La lluvia inundó todas las chozas situadas a lo largo de la costa, entre el barrio de los Pescadores del Zapillo y la desembocadura del río Andarax. El agua desbordada de las boqueras que avanzaba torrencialmente a todo lo ancho de la vega hacia el mar contribuyó a hacer más aterradora la situación de los habitantes de la zona.
La línea de playa entre San Miguel y El Zapillo desapareció, dejando un manto de piedras y barro. El mar se tragó la arena, las barcas de los pescadores que estaban varadas a la orilla e inundó las instalaciones del Balneario.
Numerosas familias se quedaron sin casa, teniendo que ser atendidas urgentemente por los miembros del Auxilio Social y de la Sección Femenina, que le dieron alojamiento y comida.
En la parte baja de La Alcazaba murieron dos personas al hundirse una vivienda de las que estaban pegadas a la ladera, y en el barrio de La Chanca, en el lugar conocido como las cuevas de las Palomas, una mujer de treinta años de edad y su hija de trece meses perecieron en el interior de una habitación tras producirse un corrimiento de tierra. En el centro de la ciudad los daños fueron menores, aunque la Rambla salió con fuerza, volcando vehículos y arrastrando hasta la playa todo que se encontraba a su paso; el río llevaba un caudal imponente con más de dos metros de altura al pasar por el paraje del Mamí.
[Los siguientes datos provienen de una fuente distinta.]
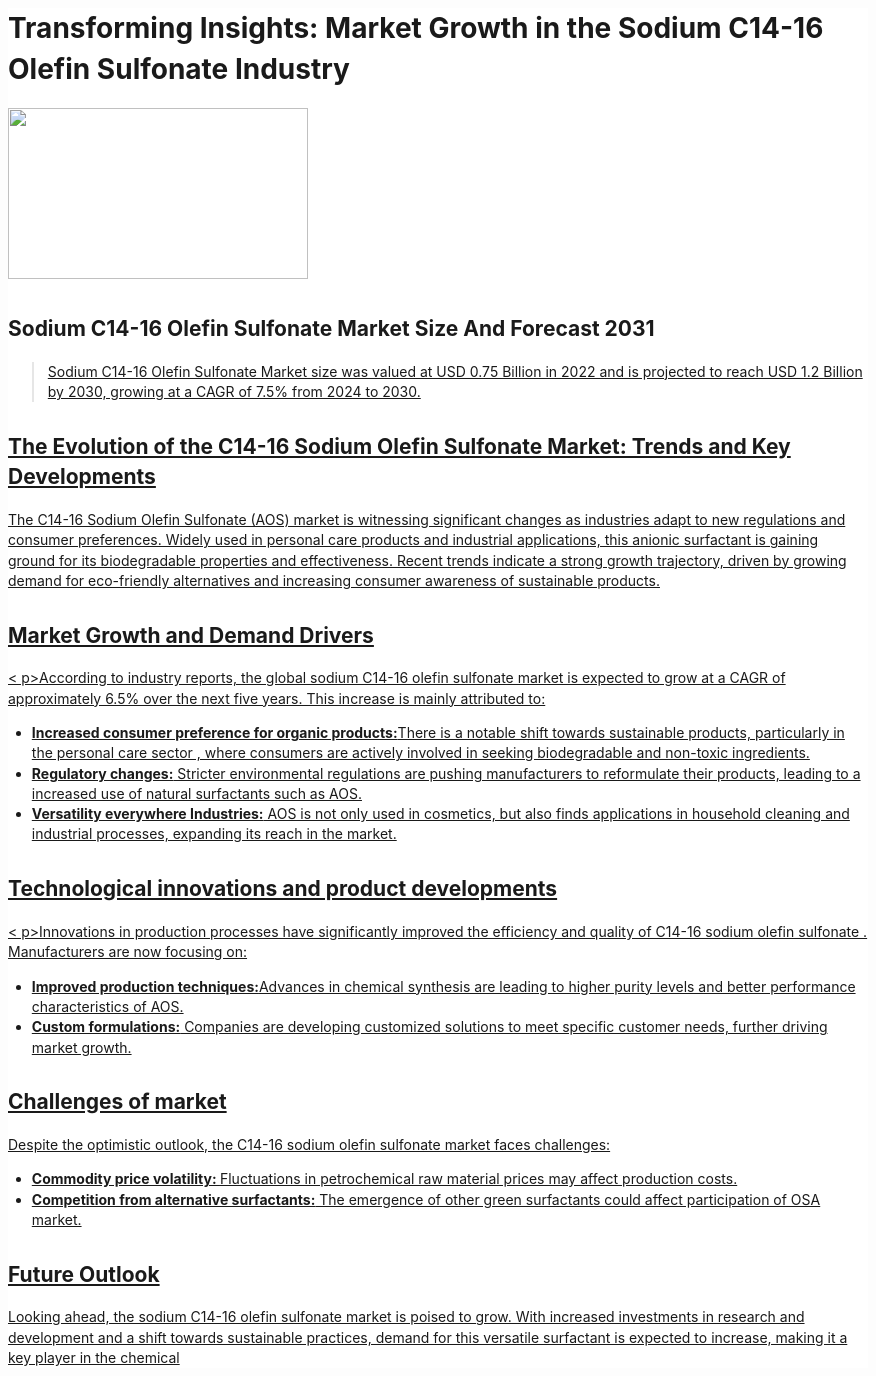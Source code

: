 <h1>Transforming Insights: Market Growth in the Sodium C14-16 Olefin Sulfonate Industry</h1><img src="https://ffe5etoiles.com/wp-content/uploads/2025/01/MST7-300x171.png" alt="" width="300" height="171" class="aligncenter size-medium wp-image-105565" /><h2>Sodium C14-16 Olefin Sulfonate Market Size And Forecast 2031</h2><blockquote><p><p><a href="https://www.verifiedmarketreports.com/download-sample/?rid=559962&utm_source=Github&utm_medium=385" target="_blank">Sodium C14-16 Olefin Sulfonate Market size was valued at USD 0.75 Billion in 2022 and is projected to reach USD 1.2 Billion by 2030, growing at a CAGR of 7.5% from 2024 to 2030.</strong></span></p></p></blockquote><h2>The Evolution of the C14-16 Sodium Olefin Sulfonate Market: Trends and Key Developments</h2><p>The C14-16 Sodium Olefin Sulfonate (AOS) market is witnessing significant changes as industries adapt to new regulations and consumer preferences. Widely used in personal care products and industrial applications, this anionic surfactant is gaining ground for its biodegradable properties and effectiveness. Recent trends indicate a strong growth trajectory, driven by growing demand for eco-friendly alternatives and increasing consumer awareness of sustainable products.</p><h2>Market Growth and Demand Drivers</h2>< p>According to industry reports, the global sodium C14-16 olefin sulfonate market is expected to grow at a CAGR of approximately 6.5% over the next five years. This increase is mainly attributed to:</p><ul><li><strong>Increased consumer preference for organic products:</strong>There is a notable shift towards sustainable products, particularly in the personal care sector , where consumers are actively involved in seeking biodegradable and non-toxic ingredients.</li><li><strong>Regulatory changes:</strong> Stricter environmental regulations are pushing manufacturers to reformulate their products, leading to a increased use of natural surfactants such as AOS.</li> <li><strong>Versatility everywhere Industries:</strong> AOS is not only used in cosmetics, but also finds applications in household cleaning and industrial processes, expanding its reach in the market.</li></ul><h2>Technological innovations and product developments</h2>< p>Innovations in production processes have significantly improved the efficiency and quality of C14-16 sodium olefin sulfonate . Manufacturers are now focusing on:</p><ul><li><strong>Improved production techniques:</strong>Advances in chemical synthesis are leading to higher purity levels and better performance characteristics of AOS.</li><li ><strong>Custom formulations:</strong> Companies are developing customized solutions to meet specific customer needs, further driving market growth.</li></ul ><h2>Challenges of market</h2><p>Despite the optimistic outlook, the C14-16 sodium olefin sulfonate market faces challenges:</p><ul><li><strong>Commodity price volatility: </strong> Fluctuations in petrochemical raw material prices may affect production costs. </li><li><strong>Competition from alternative surfactants:</strong> The emergence of other green surfactants could affect participation of OSA market. </li></ul><h2>Future Outlook</h2><p>Looking ahead, the sodium C14-16 olefin sulfonate market is poised to grow. With increased investments in research and development and a shift towards sustainable practices, demand for this versatile surfactant is expected to increase, making it a key player in the chemical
El temporal produjo graves averías en la red eléctrica que abastecía de luz a la ciudad, ya que los apoyos de la línea averiada se encontraban en las márgenes del río Andarax, cuya avenida excepcional hacía imposible los trabajos de reparación por parte de los técnicos. Muchos barrios se quedaron a oscuras, obligando a los vecinos a tener que recurrir a viejos métodos de iluminación como las velas y las lamparillas de aceite. La empresa responsable de la electricidad, Fuerzas Motrices del Valle de Lecrín, puso en marcha el motor de reserva que permitió llevar el alumbrado por zonas y de forma alterna a distintos puntos de la capital.